◆ **EXERCISE INSTRUCTIONS**:
Take the listing below and print exactly the lines starting at the line containing "- Smart Facial" and ending at the line containing "1. Launch the application.", both ends included, and no others.

⟨

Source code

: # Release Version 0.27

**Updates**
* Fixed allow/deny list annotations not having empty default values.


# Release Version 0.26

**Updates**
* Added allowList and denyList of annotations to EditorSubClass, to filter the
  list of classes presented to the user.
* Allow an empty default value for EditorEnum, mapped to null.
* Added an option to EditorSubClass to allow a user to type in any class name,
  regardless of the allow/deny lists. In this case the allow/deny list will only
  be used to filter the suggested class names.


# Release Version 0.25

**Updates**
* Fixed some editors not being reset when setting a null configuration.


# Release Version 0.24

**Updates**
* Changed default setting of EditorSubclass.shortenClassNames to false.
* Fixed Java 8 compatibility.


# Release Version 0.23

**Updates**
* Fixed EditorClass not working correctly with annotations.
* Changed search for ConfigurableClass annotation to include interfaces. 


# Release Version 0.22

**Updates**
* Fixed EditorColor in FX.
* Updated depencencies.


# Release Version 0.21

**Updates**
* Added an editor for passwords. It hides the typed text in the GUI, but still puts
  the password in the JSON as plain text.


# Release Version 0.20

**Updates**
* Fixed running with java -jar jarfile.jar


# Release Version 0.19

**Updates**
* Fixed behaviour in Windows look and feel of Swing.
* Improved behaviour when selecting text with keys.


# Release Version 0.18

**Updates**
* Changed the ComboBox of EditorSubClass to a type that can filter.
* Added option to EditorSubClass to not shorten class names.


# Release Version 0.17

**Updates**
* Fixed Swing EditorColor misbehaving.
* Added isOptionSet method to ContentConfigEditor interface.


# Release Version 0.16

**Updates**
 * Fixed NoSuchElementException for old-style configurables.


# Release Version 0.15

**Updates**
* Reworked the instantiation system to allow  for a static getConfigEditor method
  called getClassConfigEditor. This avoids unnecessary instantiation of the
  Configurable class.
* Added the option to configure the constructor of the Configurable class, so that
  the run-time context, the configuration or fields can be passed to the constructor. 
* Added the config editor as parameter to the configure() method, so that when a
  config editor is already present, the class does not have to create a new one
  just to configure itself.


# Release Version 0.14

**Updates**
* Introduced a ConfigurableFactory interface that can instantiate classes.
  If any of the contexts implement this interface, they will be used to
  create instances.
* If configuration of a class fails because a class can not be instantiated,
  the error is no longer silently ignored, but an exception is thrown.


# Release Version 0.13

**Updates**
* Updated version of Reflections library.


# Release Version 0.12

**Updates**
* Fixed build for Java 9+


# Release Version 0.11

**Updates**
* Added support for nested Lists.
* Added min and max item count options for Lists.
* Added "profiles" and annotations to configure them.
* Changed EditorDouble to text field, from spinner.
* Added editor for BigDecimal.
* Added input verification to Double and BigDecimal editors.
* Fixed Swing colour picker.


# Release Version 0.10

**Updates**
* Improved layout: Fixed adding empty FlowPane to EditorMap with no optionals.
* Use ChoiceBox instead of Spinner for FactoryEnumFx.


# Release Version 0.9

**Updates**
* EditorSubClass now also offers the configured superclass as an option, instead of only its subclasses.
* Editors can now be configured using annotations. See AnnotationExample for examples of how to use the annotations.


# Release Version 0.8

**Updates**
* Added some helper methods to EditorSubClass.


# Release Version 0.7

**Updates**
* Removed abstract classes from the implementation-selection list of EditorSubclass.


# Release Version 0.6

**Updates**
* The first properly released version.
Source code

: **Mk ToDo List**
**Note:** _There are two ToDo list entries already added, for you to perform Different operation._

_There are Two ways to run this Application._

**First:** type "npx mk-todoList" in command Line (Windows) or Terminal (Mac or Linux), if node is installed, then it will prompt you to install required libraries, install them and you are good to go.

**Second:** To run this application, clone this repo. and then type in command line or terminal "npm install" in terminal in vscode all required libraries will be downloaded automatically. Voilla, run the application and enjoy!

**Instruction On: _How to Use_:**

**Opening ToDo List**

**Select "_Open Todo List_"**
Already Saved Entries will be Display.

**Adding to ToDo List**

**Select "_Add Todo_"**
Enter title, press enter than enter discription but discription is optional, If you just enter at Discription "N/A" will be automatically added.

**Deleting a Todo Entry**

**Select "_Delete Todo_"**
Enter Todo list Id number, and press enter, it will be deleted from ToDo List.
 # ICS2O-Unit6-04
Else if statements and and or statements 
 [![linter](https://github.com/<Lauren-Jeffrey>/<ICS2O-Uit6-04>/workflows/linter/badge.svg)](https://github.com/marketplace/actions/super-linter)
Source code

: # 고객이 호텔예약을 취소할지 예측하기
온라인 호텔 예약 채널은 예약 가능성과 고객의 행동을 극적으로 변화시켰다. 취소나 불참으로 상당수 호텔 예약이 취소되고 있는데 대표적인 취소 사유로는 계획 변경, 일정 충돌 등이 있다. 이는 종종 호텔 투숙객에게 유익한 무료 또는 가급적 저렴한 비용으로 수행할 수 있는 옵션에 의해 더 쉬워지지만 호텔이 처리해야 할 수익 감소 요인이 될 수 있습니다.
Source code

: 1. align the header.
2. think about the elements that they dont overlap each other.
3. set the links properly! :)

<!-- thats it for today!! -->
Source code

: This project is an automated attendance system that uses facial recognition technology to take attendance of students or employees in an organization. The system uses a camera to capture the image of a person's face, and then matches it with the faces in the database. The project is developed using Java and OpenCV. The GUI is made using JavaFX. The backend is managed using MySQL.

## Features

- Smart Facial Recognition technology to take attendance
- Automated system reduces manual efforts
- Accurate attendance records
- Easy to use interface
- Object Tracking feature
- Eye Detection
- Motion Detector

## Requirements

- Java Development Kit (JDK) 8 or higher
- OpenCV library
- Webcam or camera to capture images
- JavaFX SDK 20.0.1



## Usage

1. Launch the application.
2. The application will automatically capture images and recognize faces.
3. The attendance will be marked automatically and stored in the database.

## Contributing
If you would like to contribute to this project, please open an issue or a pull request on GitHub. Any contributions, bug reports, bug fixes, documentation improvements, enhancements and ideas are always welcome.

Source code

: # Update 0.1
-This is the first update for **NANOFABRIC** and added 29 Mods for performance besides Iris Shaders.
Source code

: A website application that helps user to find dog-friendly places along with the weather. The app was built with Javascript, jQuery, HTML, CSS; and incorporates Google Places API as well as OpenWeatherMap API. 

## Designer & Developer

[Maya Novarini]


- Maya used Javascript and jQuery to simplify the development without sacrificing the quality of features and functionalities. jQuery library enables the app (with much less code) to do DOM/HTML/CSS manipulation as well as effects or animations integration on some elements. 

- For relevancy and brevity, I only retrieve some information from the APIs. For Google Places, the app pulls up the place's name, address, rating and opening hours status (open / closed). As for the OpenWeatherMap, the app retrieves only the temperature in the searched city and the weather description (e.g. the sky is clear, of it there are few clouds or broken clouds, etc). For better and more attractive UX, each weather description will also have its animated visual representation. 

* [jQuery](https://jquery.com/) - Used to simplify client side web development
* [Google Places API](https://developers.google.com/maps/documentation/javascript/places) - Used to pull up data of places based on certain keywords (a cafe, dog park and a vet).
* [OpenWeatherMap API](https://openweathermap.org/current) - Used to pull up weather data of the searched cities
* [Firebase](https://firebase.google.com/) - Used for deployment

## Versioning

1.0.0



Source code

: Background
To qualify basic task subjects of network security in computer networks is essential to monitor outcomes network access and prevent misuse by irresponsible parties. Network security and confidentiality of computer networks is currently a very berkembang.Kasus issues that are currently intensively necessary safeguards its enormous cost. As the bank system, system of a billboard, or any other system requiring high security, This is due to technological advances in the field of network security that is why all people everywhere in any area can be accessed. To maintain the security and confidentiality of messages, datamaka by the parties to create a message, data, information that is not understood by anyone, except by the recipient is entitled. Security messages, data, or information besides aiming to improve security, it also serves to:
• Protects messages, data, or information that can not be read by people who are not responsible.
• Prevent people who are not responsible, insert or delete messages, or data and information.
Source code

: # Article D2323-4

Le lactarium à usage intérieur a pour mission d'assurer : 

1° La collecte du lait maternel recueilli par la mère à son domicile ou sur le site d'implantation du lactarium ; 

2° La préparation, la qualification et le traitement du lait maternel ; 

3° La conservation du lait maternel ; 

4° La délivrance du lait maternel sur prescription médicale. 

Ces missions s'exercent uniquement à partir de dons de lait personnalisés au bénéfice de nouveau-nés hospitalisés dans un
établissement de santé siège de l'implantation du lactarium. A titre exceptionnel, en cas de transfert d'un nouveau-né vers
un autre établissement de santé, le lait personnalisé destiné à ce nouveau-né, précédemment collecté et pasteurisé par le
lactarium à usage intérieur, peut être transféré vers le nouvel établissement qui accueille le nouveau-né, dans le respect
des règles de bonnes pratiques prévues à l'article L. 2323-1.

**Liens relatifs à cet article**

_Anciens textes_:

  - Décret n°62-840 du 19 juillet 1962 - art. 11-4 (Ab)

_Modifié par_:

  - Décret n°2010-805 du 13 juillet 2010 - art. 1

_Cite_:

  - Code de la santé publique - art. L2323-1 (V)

⟩

◆ **PROBLEM SOLUTION**:
- Smart Facial Recognition technology to take attendance
- Automated system reduces manual efforts
- Accurate attendance records
- Easy to use interface
- Object Tracking feature
- Eye Detection
- Motion Detector

## Requirements

- Java Development Kit (JDK) 8 or higher
- OpenCV library
- Webcam or camera to capture images
- JavaFX SDK 20.0.1



## Usage

1. Launch the application.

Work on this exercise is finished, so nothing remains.